In response to a spate of privacy-oriented moves by competitor browsers (see below), leading browser Chrome came out with the news on Jan 14 2020 that it planned to phase out 3rd-party cookies within two years. The news sent the share prices of some adtech companies crashing. 3rd-party cookies are set via a code snippet on a website and used by third parties (such as advertising, analytics, social-plugins, and live-chat services) to follow users across the web and gather browsing data. One common use is to retarget consumers with ads placed on other sites visited. In contrast, 1st-party cookies are collected by the website the user is on and typically used to support a consistent and efficient experience (e.g. language preferences, shopping carts, staying logged in). Google can track users of its own products, for instance, as 1st-party data.
Google continues to be supportive of “an ad-supported web.” The two-year timeline was intended by Google to allow for open-standard alternatives to emerge – such as its Privacy Sandbox – that facilitate personalization while maintaining privacy. The move, however, is raising alarm from marketers and ad agencies, and will likely have sweeping implications for publishers, data-management platforms, and adtech firms as well.
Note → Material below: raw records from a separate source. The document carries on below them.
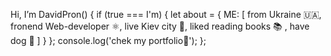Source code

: Hi, I’m DavidPron() {
    if (true === I'm) {
      let about = {
        ME: [
          from Ukraine 🇺🇦,
          fronend Web-developer ⚛️,
          live Kiev city 🌆,
          liked reading books 📚 ,
          have dog 🐶
        ]
      }
    };
  console.log('chek my portfolio🙏');
};
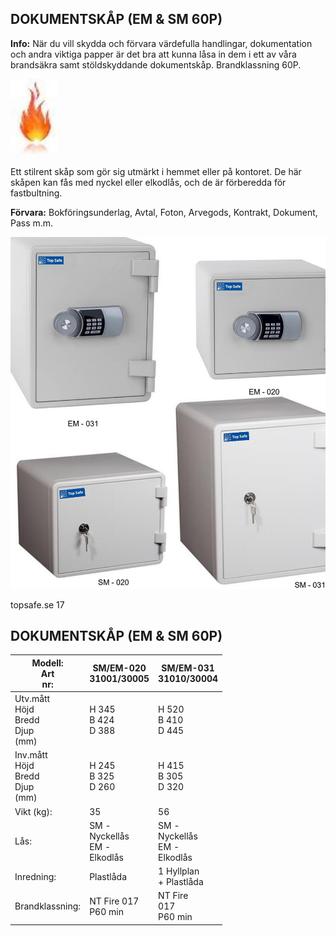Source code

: ## **DOKUMENTSKÅP (EM & SM 60P)**

**Info:** När du vill skydda och förvara värdefulla handlingar, dokumentation och andra viktiga papper är det bra att kunna låsa in dem i ett av våra brandsäkra samt stöldskyddande dokumentskåp. Brandklassning 60P.

![](_page_0_Picture_2.jpeg)

Ett stilrent skåp som gör sig utmärkt i hemmet eller på kontoret. De här skåpen kan fås med nyckel eller elkodlås, och de är förberedda för fastbultning.

**Förvara:** Bokföringsunderlag, Avtal, Foton, Arvegods, Kontrakt, Dokument, Pass m.m.

![](_page_0_Picture_5.jpeg)

topsafe.se 17

## **DOKUMENTSKÅP (EM & SM 60P)**

| Modell:<br>Art<br>nr:                     | SM/EM-020<br>31001/30005              | SM/EM-031<br>31010/30004              |
|-------------------------------------------|---------------------------------------|---------------------------------------|
| Utv.mått<br>Höjd<br>Bredd<br>Djup<br>(mm) | H 345<br>B 424<br>D 388               | H 520<br>B 410<br>D 445               |
| Inv.mått<br>Höjd<br>Bredd<br>Djup<br>(mm) | H 245<br>B 325<br>D 260               | H 415<br>B 305<br>D 320               |
| Vikt (kg):                                | 35                                    | 56                                    |
| Lås:                                      | SM -<br>Nyckellås<br>EM -<br>Elkodlås | SM -<br>Nyckellås<br>EM -<br>Elkodlås |
| Inredning:                                | Plastlåda                             | 1 Hyllplan<br>+ Plastlåda             |
| Brandklassning:                           | NT Fire 017<br>P60 min                | NT Fire<br>017<br>P60 min             |
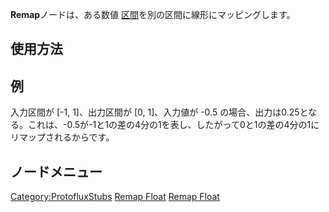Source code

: <languages></languages>

**Remap**ノードは、ある数値
[区間](https://ja.wikipedia.org/wiki/%E5%8C%BA%E9%96%93_(%E6%95%B0%E5%AD%A6))を別の区間に線形にマッピングします。

## 使用方法

## 例

入力区間が \[-1, 1\]、出力区間が \[0, 1\]、入力値が -0.5
の場合、出力は0.25となる。これは、-0.5が-1と1の差の4分の1を表し、したがって0と1の差の4分の1にリマップされるからです。

## ノードメニュー

[Category:ProtofluxStubs](Category:ProtofluxStubs "wikilink") [Remap
Float](Category:Protoflux{{#translation:}} "wikilink") [Remap
Float](Category:Protoflux:Math{{#translation:}} "wikilink")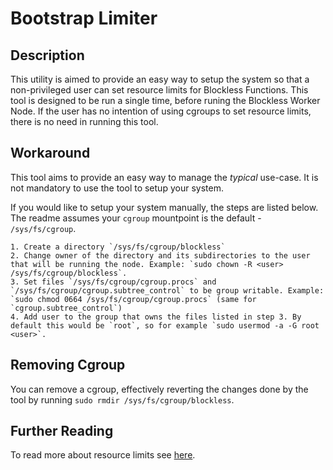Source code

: # Bootstrap Limiter

## Description

This utility is aimed to provide an easy way to setup the system so that a non-privileged user can set resource limits for Blockless Functions.
This tool is designed to be run a single time, before runing the Blockless Worker Node.
If the user has no intention of using cgroups to set resource limits, there is no need in running this tool.

## Workaround

This tool aims to provide an easy way to manage the _typical_ use-case.
It is not mandatory to use the tool to setup your system.

If you would like to setup your system manually, the steps are listed below.
The readme assumes your `cgroup` mountpoint is the default - `/sys/fs/cgroup`.

    1. Create a directory `/sys/fs/cgroup/blockless`
    2. Change owner of the directory and its subdirectories to the user that will be running the node. Example: `sudo chown -R <user> /sys/fs/cgroup/blockless`.
    3. Set files `/sys/fs/cgroup/cgroup.procs` and `/sys/fs/cgroup/cgroup.subtree_control` to be group writable. Example: `sudo chmod 0664 /sys/fs/cgroup/cgroup.procs` (same for `cgroup.subtree_control`)
    4. Add user to the group that owns the files listed in step 3. By default this would be `root`, so for example `sudo usermod -a -G root <user>`.

## Removing Cgroup

You can remove a cgroup, effectively reverting the changes done by the tool by running `sudo rmdir /sys/fs/cgroup/blockless`.

## Further Reading

To read more about resource limits see [here](https://docs.kernel.org/admin-guide/cgroup-v2.html).
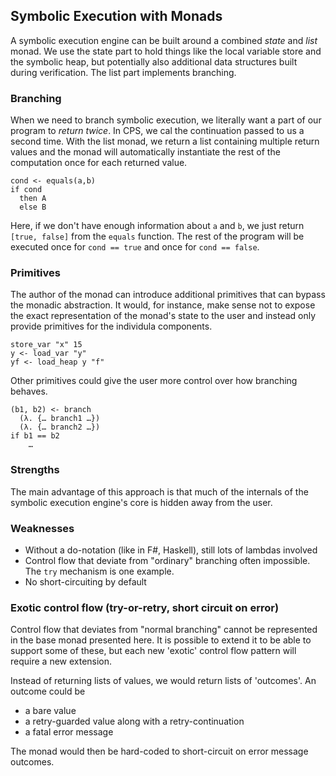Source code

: ## Symbolic Execution with Monads

A symbolic execution engine can be built around a combined *state* and *list* monad. We use the state part to hold things like the local variable store and the symbolic heap, but potentially also additional data structures built during verification. The list part implements branching.

### Branching
When we need to branch symbolic execution, we literally want a part of our program to *return twice*. In CPS, we cal the continuation passed to us a second time. With the list monad, we return a list containing multiple return values and the monad will automatically instantiate the rest of the computation once for each returned value.

    cond <- equals(a,b)
    if cond
      then A
      else B

Here, if we don't have enough information about `a` and `b`, we just return `[true, false]` from the `equals` function.
The rest of the program will be executed once for `cond == true` and once for `cond == false`.

### Primitives
The author of the monad can introduce additional primitives that can bypass the monadic abstraction. It would, for instance, make sense not to expose the exact representation of the monad's state to the user and instead only provide primitives for the individula components.

    store_var "x" 15
    y <- load_var "y"
    yf <- load_heap y "f"

Other primitives could give the user more control over how branching behaves. 

    (b1, b2) <- branch 
      (λ. {… branch1 …})
      (λ. {… branch2 …})
    if b1 == b2
    	…

### Strengths
The main advantage of this approach is that much of the internals of the symbolic execution engine's core is hidden away from the user.

### Weaknesses

 * Without a do-notation (like in F#, Haskell), still lots of lambdas involved
 * Control flow that deviate from "ordinary" branching often impossible. The `try` mechanism is one example.
 * No short-circuiting by default

### Exotic control flow (try-or-retry, short circuit on error)
Control flow that deviates from "normal branching" cannot be represented in the base monad presented here. It is possible to extend it to be able to support some of these, but each new 'exotic' control flow pattern will require a new extension.

Instead of returning lists of values, we would return lists of 'outcomes'. An outcome could be
 * a bare value
 * a retry-guarded value along with a retry-continuation
 * a fatal error message

 The monad would then be hard-coded to short-circuit on error message outcomes. 
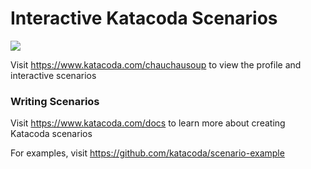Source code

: # Interactive Katacoda Scenarios

[![](http://shields.katacoda.com/katacoda/chauchausoup/count.svg)](https://www.katacoda.com/chauchausoup "Get your profile on Katacoda.com")

Visit https://www.katacoda.com/chauchausoup to view the profile and interactive scenarios

### Writing Scenarios
Visit https://www.katacoda.com/docs to learn more about creating Katacoda scenarios

For examples, visit https://github.com/katacoda/scenario-example
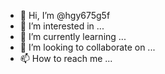 - 👋 Hi, I’m @hgy675g5f
- 👀 I’m interested in ...
- 🌱 I’m currently learning ...
- 💞️ I’m looking to collaborate on ...
- 📫 How to reach me ...

<!---
hgy675g5f/hgy675g5f is a ✨ special ✨ repository because its `README.md` (this file) appears on your GitHub profile.
You can click the Preview link to take a look at your changes.
--->
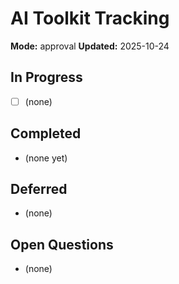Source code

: # AI Toolkit Tracking

**Mode:** approval
**Updated:** 2025-10-24

## In Progress
- [ ] (none)

## Completed
- (none yet)

## Deferred
- (none)

## Open Questions
- (none)
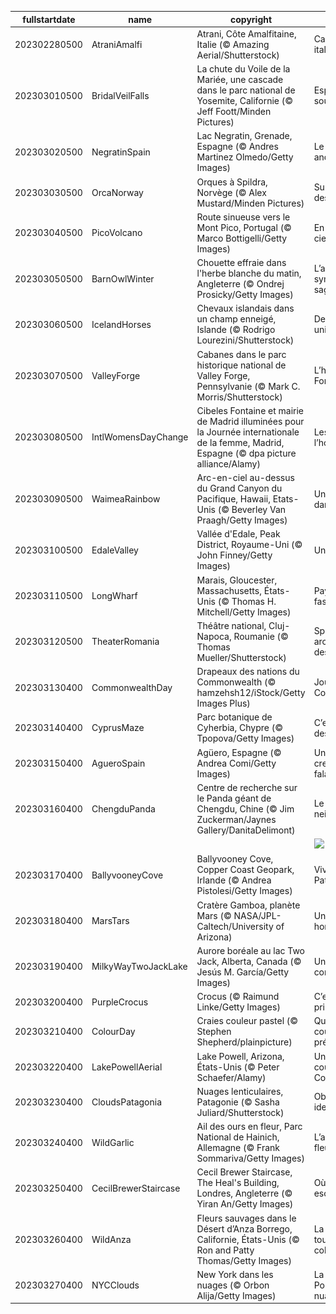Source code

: |fullstartdate|name|copyright|title|image|
|--|--|--|--|--|
202302280500|AtraniAmalfi|Atrani, Côte Amalfitaine, Italie (© Amazing Aerial/Shutterstock)|Carte postale italienne|![](/fr-CA/2023/03/202302280500AtraniAmalfi.jpg)|
202303010500|BridalVeilFalls|La chute du Voile de la Mariée, une cascade dans le parc national de Yosemite, Californie (© Jeff Foott/Minden Pictures)|Esprit du vent soufflant|![](/fr-CA/2023/03/202303010500BridalVeilFalls.jpg)|
202303020500|NegratinSpain|Lac Negratin, Grenade, Espagne (© Andres Martinez Olmedo/Getty Images)|Le Colorado andalou|![](/fr-CA/2023/03/202303020500NegratinSpain.jpg)|
202303030500|OrcaNorway|Orques à Spildra, Norvège (© Alex Mustard/Minden Pictures)|Superprédateurs des mers|![](/fr-CA/2023/03/202303030500OrcaNorway.jpg)|
202303040500|PicoVolcano|Route sinueuse vers le Mont Pico, Portugal (© Marco Bottigelli/Getty Images)|En route vers le ciel|![](/fr-CA/2023/03/202303040500PicoVolcano.jpg)|
202303050500|BarnOwlWinter|Chouette effraie dans l'herbe blanche du matin, Angleterre (© Ondrej Prosicky/Getty Images)|L’animal symbole de la sagesse|![](/fr-CA/2023/03/202303050500BarnOwlWinter.jpg)|
202303060500|IcelandHorses|Chevaux islandais dans un champ enneigé, Islande (© Rodrigo Lourezini/Shutterstock)|Des chevaux uniques|![](/fr-CA/2023/03/202303060500IcelandHorses.jpg)|
202303070500|ValleyForge|Cabanes dans le parc historique national de Valley Forge, Pennsylvanie (© Mark C. Morris/Shutterstock)|L’hiver à Valley Forge|![](/fr-CA/2023/03/202303070500ValleyForge.jpg)|
202303080500|IntlWomensDayChange|Cibeles Fontaine et mairie de Madrid illuminées pour la Journée internationale de la femme, Madrid, Espagne (© dpa picture alliance/Alamy)|Les Femmes à l’honneur|![](/fr-CA/2023/03/202303080500IntlWomensDayChange.jpg)|
202303090500|WaimeaRainbow|Arc-en-ciel au-dessus du Grand Canyon du Pacifique, Hawaii, Etats-Unis (© Beverley Van Praagh/Getty Images)|Un arc en ciel dans la brume|![](/fr-CA/2023/03/202303090500WaimeaRainbow.jpg)|
202303100500|EdaleValley|Vallée d'Edale, Peak District, Royaume-Uni (© John Finney/Getty Images)|Un puzzle géant|![](/fr-CA/2023/03/202303100500EdaleValley.jpg)|
202303110500|LongWharf|Marais, Gloucester, Massachusetts, États-Unis (© Thomas H. Mitchell/Getty Images)|Paysage salé fascinant|![](/fr-CA/2023/03/202303110500LongWharf.jpg)|
202303120500|TheaterRomania|Théâtre national, Cluj-Napoca, Roumanie (© Thomas Mueller/Shutterstock)|Splendeur architecturale des Balkans|![](/fr-CA/2023/03/202303120500TheaterRomania.jpg)|
202303130400|CommonwealthDay|Drapeaux des nations du Commonwealth (© hamzehsh12/iStock/Getty Images Plus)|Journée du Commonwealth|![](/fr-CA/2023/03/202303130400CommonwealthDay.jpg)|
202303140400|CyprusMaze|Parc botanique de Cyherbia, Chypre (© Tpopova/Getty Images)|C’est la journée des matheux !|![](/fr-CA/2023/03/202303140400CyprusMaze.jpg)|
202303150400|AgueroSpain|Agüero, Espagne (© Andrea Comi/Getty Images)|Un village au creux des falaises|![](/fr-CA/2023/03/202303150400AgueroSpain.jpg)|
202303160400|ChengduPanda|Centre de recherche sur le Panda géant de Chengdu, Chine (© Jim Zuckerman/Jaynes Gallery/DanitaDelimont)|Le panda des neiges!|![](/fr-CA/2023/03/202303160400ChengduPanda.jpg)|
||||![](/fr-CA/2023/03/.jpg)|
202303170400|BallyvooneyCove|Ballyvooney Cove, Copper Coast Geopark, Irlande (© Andrea Pistolesi/Getty Images)|Vive la Saint Patrick!|![](/fr-CA/2023/03/202303170400BallyvooneyCove.jpg)|
202303180400|MarsTars|Cratère Gamboa, planète Mars (© NASA/JPL-Caltech/University of Arizona)|Un paysage hors du monde|![](/fr-CA/2023/03/202303180400MarsTars.jpg)|
202303190400|MilkyWayTwoJackLake|Aurore boréale au lac Two Jack, Alberta, Canada (© Jesús M. García/Getty Images)|Un paysage de conte de fées|![](/fr-CA/2023/03/202303190400MilkyWayTwoJackLake.jpg)|
202303200400|PurpleCrocus|Crocus (© Raimund Linke/Getty Images)|C’est le printemps!|![](/fr-CA/2023/03/202303200400PurpleCrocus.jpg)|
202303210400|ColourDay|Craies couleur pastel (© Stephen Shepherd/plainpicture)|Quelle est votre couleur préférée?|![](/fr-CA/2023/03/202303210400ColourDay.jpg)|
202303220400|LakePowellAerial|Lake Powell, Arizona, États-Unis (© Peter Schaefer/Alamy)|Un lac aux couleurs su Colorado|![](/fr-CA/2023/03/202303220400LakePowellAerial.jpg)|
202303230400|CloudsPatagonia|Nuages lenticulaires, Patagonie (© Sasha Juliard/Shutterstock)|Objets volants identifiés|![](/fr-CA/2023/03/202303230400CloudsPatagonia.jpg)|
202303240400|WildGarlic|Ail des ours en fleur, Parc National de Hainich, Allemagne (© Frank Sommariva/Getty Images)|L’ail des ours fleurit|![](/fr-CA/2023/03/202303240400WildGarlic.jpg)|
202303250400|CecilBrewerStaircase|Cecil Brewer Staircase, The Heal's Building, Londres, Angleterre (© Yiran An/Getty Images)|Où mènent ces escaliers?|![](/fr-CA/2023/03/202303250400CecilBrewerStaircase.jpg)|
202303260400|WildAnza|Fleurs sauvages dans le Désert d’Anza Borrego, Californie, États-Unis (© Ron and Patty Thomas/Getty Images)|La Nature dans toute sa beauté colorée|![](/fr-CA/2023/03/202303260400WildAnza.jpg)|
202303270400|NYCClouds|New York dans les nuages (© Orbon Alija/Getty Images)|La Grosse Pomme dans les nuages|![](/fr-CA/2023/03/202303270400NYCClouds.jpg)|
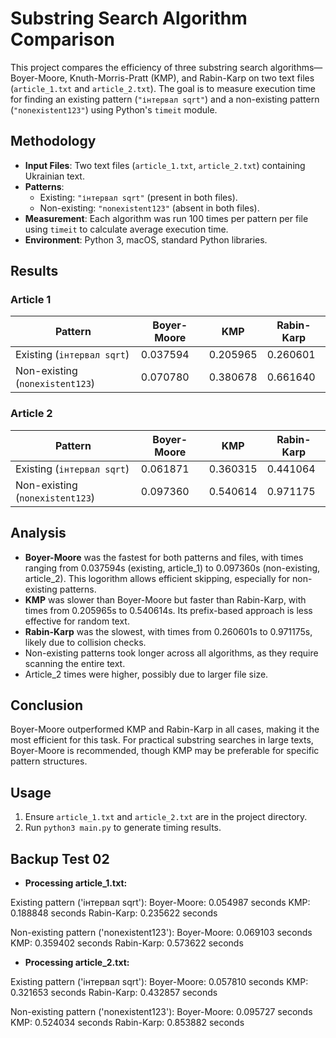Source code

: # Substring Search Algorithm Comparison

This project compares the efficiency of three substring search algorithms—Boyer-Moore, Knuth-Morris-Pratt (KMP), and Rabin-Karp on two text files (`article_1.txt` and `article_2.txt`). The goal is to measure execution time for finding an existing pattern (`"інтервал sqrt"`) and a non-existing pattern (`"nonexistent123"`) using Python's `timeit` module.

## Methodology

- **Input Files**: Two text files (`article_1.txt`, `article_2.txt`) containing Ukrainian text.
- **Patterns**:
  - Existing: `"інтервал sqrt"` (present in both files).
  - Non-existing: `"nonexistent123"` (absent in both files).
- **Measurement**: Each algorithm was run 100 times per pattern per file using `timeit` to calculate average execution time.
- **Environment**: Python 3, macOS, standard Python libraries.

## Results

### Article 1

| Pattern                         | Boyer-Moore | KMP      | Rabin-Karp |
| ------------------------------- | ----------- | -------- | ---------- |
| Existing (`інтервал sqrt`)      | 0.037594    | 0.205965 | 0.260601   |
| Non-existing (`nonexistent123`) | 0.070780    | 0.380678 | 0.661640   |

### Article 2

| Pattern                         | Boyer-Moore | KMP      | Rabin-Karp |
| ------------------------------- | ----------- | -------- | ---------- |
| Existing (`інтервал sqrt`)      | 0.061871    | 0.360315 | 0.441064   |
| Non-existing (`nonexistent123`) | 0.097360    | 0.540614 | 0.971175   |

## Analysis

- **Boyer-Moore** was the fastest for both patterns and files, with times ranging from 0.037594s (existing, article_1) to 0.097360s (non-existing, article_2). This logorithm allows efficient skipping, especially for non-existing patterns.
- **KMP** was slower than Boyer-Moore but faster than Rabin-Karp, with times from 0.205965s to 0.540614s. Its prefix-based approach is less effective for random text.
- **Rabin-Karp** was the slowest, with times from 0.260601s to 0.971175s, likely due to collision checks.
- Non-existing patterns took longer across all algorithms, as they require scanning the entire text.
- Article_2 times were higher, possibly due to larger file size.

## Conclusion

Boyer-Moore outperformed KMP and Rabin-Karp in all cases, making it the most efficient for this task. For practical substring searches in large texts, Boyer-Moore is recommended, though KMP may be preferable for specific pattern structures.

## Usage

1. Ensure `article_1.txt` and `article_2.txt` are in the project directory.
2. Run `python3 main.py` to generate timing results.

## Backup Test 02

- **Processing article_1.txt:**

Existing pattern ('інтервал sqrt'):
Boyer-Moore: 0.054987 seconds
KMP: 0.188848 seconds
Rabin-Karp: 0.235622 seconds

Non-existing pattern ('nonexistent123'):
Boyer-Moore: 0.069103 seconds
KMP: 0.359402 seconds
Rabin-Karp: 0.573622 seconds

- **Processing article_2.txt:**

Existing pattern ('інтервал sqrt'):
Boyer-Moore: 0.057810 seconds
KMP: 0.321653 seconds
Rabin-Karp: 0.432857 seconds

Non-existing pattern ('nonexistent123'):
Boyer-Moore: 0.095727 seconds
KMP: 0.524034 seconds
Rabin-Karp: 0.853882 seconds
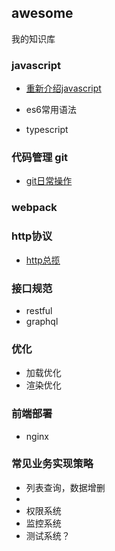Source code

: ## awesome

我的知识库

### javascript
- [重新介绍javascript](
https://developer.mozilla.org/zh-CN/docs/Web/JavaScript/A_re-introduction_to_JavaScript)

- es6常用语法
- typescript


### 代码管理 git
- [git日常操作](/src/git/常用指令.md)


### webpack

### http协议
 - [http总揽](/src/http/readme.md)

### 接口规范

- restful
- graphql

### 优化

- 加载优化
- 渲染优化


### 前端部署

- nginx


### 常见业务实现策略

- 列表查询，数据增删
- 
- 权限系统
- 监控系统
- 测试系统？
  • Browser as a consumer-facing quasi-“operating system: On average, 60% of time spent on the PC is in a browser. Browser players have been working to up engagement through applications/extensions and integrations:
    • Microsoft’s decision to build the new well-reviewed Edge on Chromium (Google’s open-source browser project; see below) means access and integration with Chrome extensions, piggybacking on Chrome’s developer ecosystem and offering a familiar experience. Microsoft also announced in Dec 2019 the Edge Addons Store, which already has hundreds of applications. It’s also building in integrations between Edge and Office suite, such as Collections that help users gather and export internet research to Word or Excel.
    • Google, in turn, has reaffirmed support for Chrome browser extensions, while shutting down packaged apps for Chrome OS (which runs on Chromebooks). In Nov 2019, it launched Google Duplex as “Google Assistant in Chrome” to help Chrome users complete tasks such as buying movie tickets. Google also has been using the “new tab” interface on the Chrome mobile browser to present personalized news – offering a more engaging experience and becoming a major driver of traffic to news sites.
    • Apple also added Siri Suggestions and stories from Apple News to the Safari mobile start page, under the latest release in Sep 2019.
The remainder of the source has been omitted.